DESCRIPTION (provided by applicant): The overarching theme of this proposal is that polymorphisms identified by recent Alzheimer's disease (AD) genome wide association studies biologically define rate-limiting steps in AD pathways. Hence, elucidating their mechanism of action will identify robust pharmacologic targets. Notably, a SNP with modest molecular actions may reduce AD risk by 10% but a drug that acts strongly at the same target may have a large effect on AD risk. This proposal will elucidate the mechanism of action of rs3865444 (rs444), an AD-associated SNP in CD33, and translate this mechanism into a proof of concept AD treatment. In our highly compelling preliminary results, we associate the AD-protective minor allele of rs444 with (i) a robust increase in the proportion of CD33 lacking exon 2 (D2-CD33) which appears critical to CD33 function. Large pharma have developed humanized monoclonal antibodies against CD33 for acute myeloid leukemia (AML); these antibodies and their derivatives have potential AD relevance as CD33 antagonists. This leads to our global hypothesis: Reduced CD33 function decreases AD risk whether CD33 inhibition is due to genetics or pharmacologic agents. To test our hypothesis, we will (i) Elucidate the mechanism underlying the CD33 AD SNP, (ii) Compare CD33 and D2- CD33 function, especially relative to AD pathogenic mechanisms, and (iii) Translate CD33 genetics into a novel AD therapeutic mimic. Overall, this focused proposal will develop our compelling mechanistic genetic results, elucidate the differences in D2-CD33 and CD33 function, and begin to translate these changes into an AD-preventive agent. In work beyond the scope of this focused proposal, we anticipate that these therapeutic agents will be tested in "AD" murine models that are transgenic for human CD33 and, eventually, humans.

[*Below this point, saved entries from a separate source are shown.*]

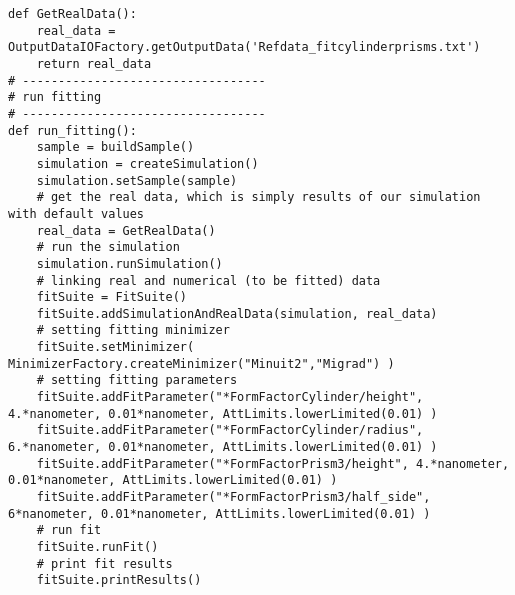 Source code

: \begin{lstlisting}
def GetRealData():
    real_data = OutputDataIOFactory.getOutputData('Refdata_fitcylinderprisms.txt')
    return real_data
# ----------------------------------
# run fitting 
# ----------------------------------
def run_fitting():
    sample = buildSample()
    simulation = createSimulation()
    simulation.setSample(sample)
    # get the real data, which is simply results of our simulation with default values
    real_data = GetRealData()   
    # run the simulation
    simulation.runSimulation()    
    # linking real and numerical (to be fitted) data
    fitSuite = FitSuite()
    fitSuite.addSimulationAndRealData(simulation, real_data)  
    # setting fitting minimizer
    fitSuite.setMinimizer( MinimizerFactory.createMinimizer("Minuit2","Migrad") ) 
    # setting fitting parameters
    fitSuite.addFitParameter("*FormFactorCylinder/height", 4.*nanometer, 0.01*nanometer, AttLimits.lowerLimited(0.01) )
    fitSuite.addFitParameter("*FormFactorCylinder/radius", 6.*nanometer, 0.01*nanometer, AttLimits.lowerLimited(0.01) )
    fitSuite.addFitParameter("*FormFactorPrism3/height", 4.*nanometer, 0.01*nanometer, AttLimits.lowerLimited(0.01) )
    fitSuite.addFitParameter("*FormFactorPrism3/half_side", 6*nanometer, 0.01*nanometer, AttLimits.lowerLimited(0.01) )
    # run fit
    fitSuite.runFit()
    # print fit results
    fitSuite.printResults()
\end{lstlisting}



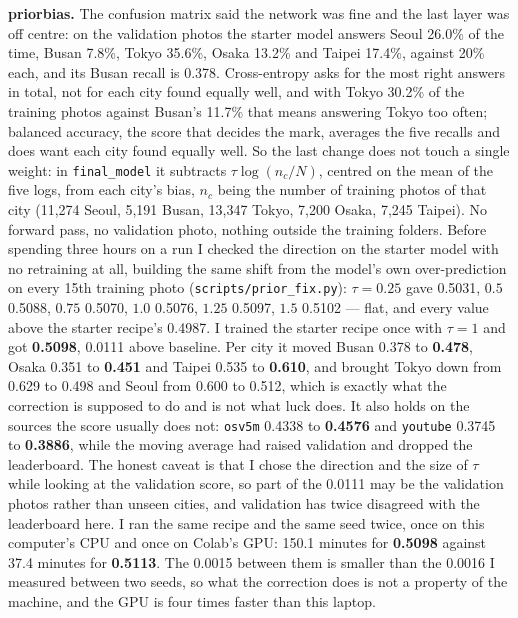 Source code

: \documentclass[11pt]{article}
\begin{document}
\textbf{priorbias.} The confusion matrix said the network was fine and the last
layer was off centre: on the validation photos the starter model answers Seoul
26.0\% of the time, Busan 7.8\%, Tokyo 35.6\%, Osaka 13.2\% and Taipei 17.4\%,
against 20\% each, and its Busan recall is 0.378. Cross-entropy asks for the
most right answers in total, not for each city found equally well, and with
Tokyo 30.2\% of the training photos against Busan's 11.7\% that means answering
Tokyo too often; balanced accuracy, the score that decides the mark, averages the
five recalls and does want each city found equally well. So the last change does
not touch a single weight: in \texttt{final\_model} it subtracts
$\tau \log(n_c/N)$, centred on the mean of the five logs, from each city's bias,
$n_c$ being the number of training photos of that city (11,274 Seoul, 5,191
Busan, 13,347 Tokyo, 7,200 Osaka, 7,245 Taipei). No forward pass, no validation
photo, nothing outside the training folders. Before spending three hours on a
run I checked the direction on the starter model with no retraining at all,
building the same shift from the model's own over-prediction on every 15th
training photo (\texttt{scripts/prior\_fix.py}): $\tau = 0.25$ gave 0.5031, $0.5$
0.5088, $0.75$ 0.5070, $1.0$ 0.5076, $1.25$ 0.5097, $1.5$ 0.5102 — flat, and
every value above the starter recipe's 0.4987. I trained the starter recipe once
with $\tau = 1$ and got \textbf{0.5098}, 0.0111 above baseline. Per city it moved
Busan 0.378 to \textbf{0.478}, Osaka 0.351 to \textbf{0.451} and Taipei 0.535 to
\textbf{0.610}, and brought Tokyo down from 0.629 to 0.498 and Seoul from 0.600
to 0.512, which is exactly what the correction is supposed to do and is not
what luck does. It also holds on the sources the score usually does not:
\texttt{osv5m} 0.4338 to \textbf{0.4576} and \texttt{youtube} 0.3745 to
\textbf{0.3886}, while the moving average had raised validation and dropped
the leaderboard. The honest caveat is that I chose the direction and the size of
$\tau$ while looking at the validation score, so part of the 0.0111 may be the
validation photos rather than unseen cities, and validation has twice disagreed
with the leaderboard here. I ran the same recipe and the same seed twice, once
on this computer's CPU and once on Colab's GPU: 150.1 minutes for \textbf{0.5098}
against 37.4 minutes for \textbf{0.5113}. The 0.0015 between them is smaller
than the 0.0016 I measured between two seeds, so what the correction does is not
a property of the machine, and the GPU is four times faster than this laptop.
\end{document}
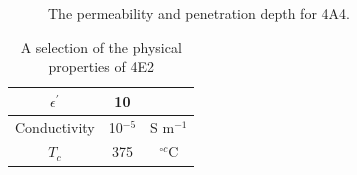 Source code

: \begin{figure}
\caption{The permeability  and penetration depth  for 4A4.}
\end{figure}

\begin{table}
\caption{A selection of the physical properties of 4E2}
\label{tab:4e2Prop}
\begin{center}
\begin{tabular}{c | c | c}
$\epsilon^{'}$ & 10 & \\ \hline
Conductivity  & 10$^{-5}$ & S m$^{-1}$\\ \hline
$T_{c}$ & 375 & $^{\circ c}$C \\
\end{tabular}
\end{center}
\end{table}

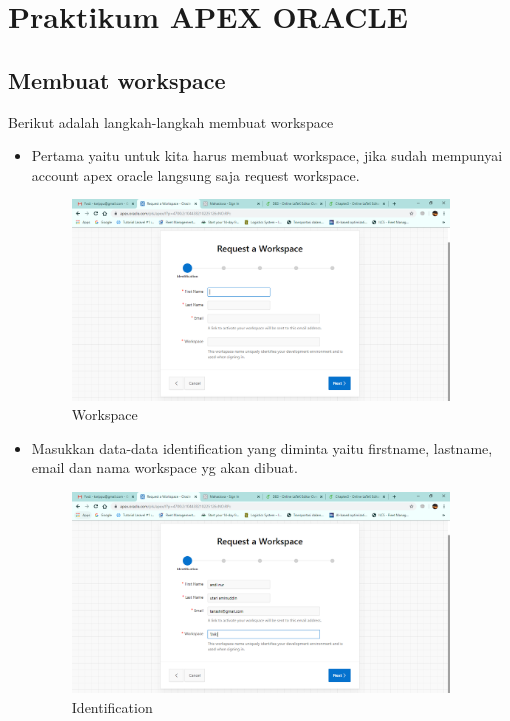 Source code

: \chapter{Praktikum APEX ORACLE}
\section{Membuat workspace}
Berikut adalah langkah-langkah membuat workspace
\begin{itemize}
    \item Pertama yaitu untuk kita harus membuat workspace, jika sudah mempunyai account apex oracle langsung saja request workspace.
    \begin{figure}[!htbp]
        \centering
        \includegraphics[width=10cm]{figures/work1.PNG}
        \caption{Workspace}
    \end{figure}
    
    \item Masukkan data-data identification yang diminta yaitu firstname, lastname, email dan nama workspace yg akan dibuat.
    \begin{figure}[!htbp]
        \centering
        \includegraphics[width=10cm]{figures/work2.PNG}
        \caption{Identification}
    \end{figure}
    
    \newpage
    

\end{itemize}
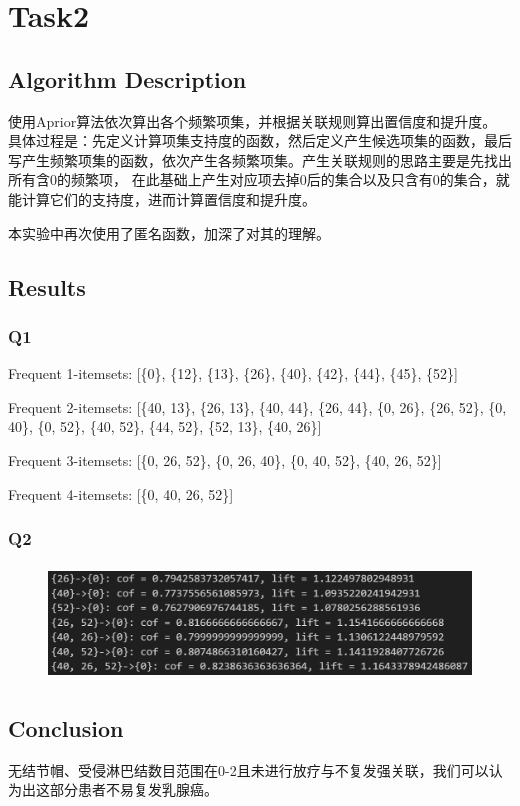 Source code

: \documentclass{ctexart}
\begin{document}
    \section{Task2}
    \subsection{Algorithm Description}
	使用Aprior算法依次算出各个频繁项集，并根据关联规则算出置信度和提升度。
具体过程是：先定义计算项集支持度的函数，然后定义产生候选项集的函数，最后写产生频繁项集的函数，依次产生各频繁项集。产生关联规则的思路主要是先找出所有含0的频繁项，
在此基础上产生对应项去掉0后的集合以及只含有0的集合，就能计算它们的支持度，进而计算置信度和提升度。
	
本实验中再次使用了匿名函数，加深了对其的理解。
\subsection{Results}
\subsubsection{Q1}
Frequent 1-itemsets: [\{0\}, \{12\}, \{13\}, \{26\}, \{40\}, \{42\}, \{44\}, \{45\}, \{52\}]

Frequent 2-itemsets: [\{40, 13\}, \{26, 13\}, \{40, 44\}, \{26, 44\}, \{0, 26\}, \{26, 52\}, \{0, 40\}, \{0, 52\}, \{40, 52\}, \{44, 52\}, \{52, 13\}, \{40, 26\}]

Frequent 3-itemsets: [\{0, 26, 52\}, \{0, 26, 40\}, \{0, 40, 52\}, \{40, 26, 52\}]

Frequent 4-itemsets: [\{0, 40, 26, 52\}]

\subsubsection{Q2}
\begin{figure}[H]
	\centering 
	\includegraphics[height=3cm,width=12cm]{4.png}
	\end{figure}

   \subsection{Conclusion}	
   无结节帽、受侵淋巴结数目范围在0-2且未进行放疗与不复发强关联，我们可以认为出这部分患者不易复发乳腺癌。
\end{document}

描述（由申请人提供）：该提案的首要主题是，最近阿尔茨海默氏病（AD）全基因组关联研究鉴定的多态性从生物学上定义了 AD 途径中的限速步骤。因此，阐明其作用机制将确定强大的药理学靶点。值得注意的是，具有适度分子作用的 SNP 可以将 AD 风险降低 10%，但对同一靶标作用强烈的药物可能会对 AD 风险产生很大影响。该提案将阐明 rs3865444 (rs444)（CD33 中与 AD 相关的 SNP）的作用机制，并将该机制转化为 AD 治疗的概念验证。在我们非常引人注目的初步结果中，我们将 rs444 的 AD 保护性小等位基因与 (i) 缺乏外显子 2 (D2-CD33) 的 CD33 比例的强劲增加联系起来，外显子 2 (D2-CD33) 似乎对 CD33 功能至关重要。大型制药公司已开发出针对急性髓系白血病（AML）的 CD33 人源化单克隆抗体；这些抗体及其衍生物作为 CD33 拮抗剂具有潜在的 AD 相关性。这引出了我们的总体假设：无论 CD33 抑制是由于遗传还是药物因素，CD33 功能降低都会降低 AD 风险。为了检验我们的假设，我们将 (i) 阐明 CD33 AD SNP 的潜在机制，(ii) 比较 CD33 和 D2-CD33 的功能，特别是与 AD 致病机制相关的功能，以及 (iii) 将 CD33 遗传学转化为新型 AD 治疗模拟物。总体而言，这一重点提案将开发我们令人信服的机制遗传结果，阐明 D2-CD33 和 CD33 功能的差异，并开始将这些变化转化为 AD 预防剂。在超出本重点提案范围的工作中，我们预计这些治疗剂将在“AD”小鼠模型中进行测试，这些模型对人类 CD33 进行转基因，并最终在人类中进行测试。